Importer fails to find perfect match until given MusicBrainz release ID

Greetings,

I recently discovered beets and have been trying to import my CD collection. I'm having trouble getting the importer to present the correct album version as a candidate for selection. First I rip the CD with 'fre:ac' and I find it adds correct tags to my FLAC file for: ARTIST, TITLE, ALBUM, DATE, GENRE, MEDIA. When I start the import, beets is able to correctly deduce the Album and Artist and will present what it thinks is a match, but this is often the wrong country or wrong year for the album release. So in my config I added a match preference to try and force only candidates associated with my country, media type, and album year.

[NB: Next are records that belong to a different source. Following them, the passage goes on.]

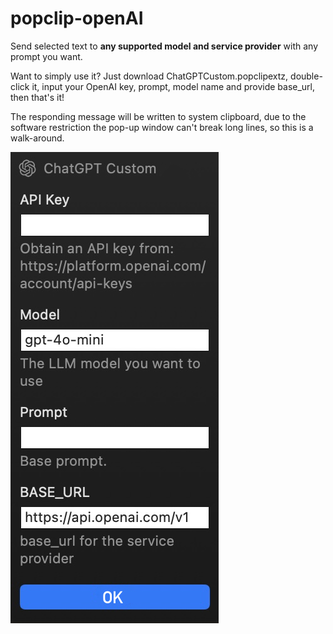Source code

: # popclip-openAI

Send selected text to **any supported model and service provider** with any prompt you want.

Want to simply use it?
Just download ChatGPTCustom.popclipextz, double-click it, input your OpenAI key, prompt, model name and provide base_url, then that's it!

The responding message will be written to system clipboard, due to the software restriction the pop-up window can't break long lines, so this is a walk-around.

![screenshot](https://github.com/cassight/popclip-openAI/blob/main/screen.jpg?raw=true)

This doesn't help much. I continue to get candidates for other media types and countries. Beets knows these aren't great matches and assigns them less than a 100% score. Here is a screenshot of trying to import the Album:

The candidate presented isn't a perfect match since the year doesn't match. So I ask for more candidates and get five that aren't matches:

What is frustrating is that if I bring up the MusicBrainz release versions page, I can see the correct version I want is the first one on the page after throwing out entries not matching my country or media type:

To get around this problem, I find the correct release on MusicBrainz and paste it into the beets importer prompt. When I do that, now beets shows my manual entry as a 100% match!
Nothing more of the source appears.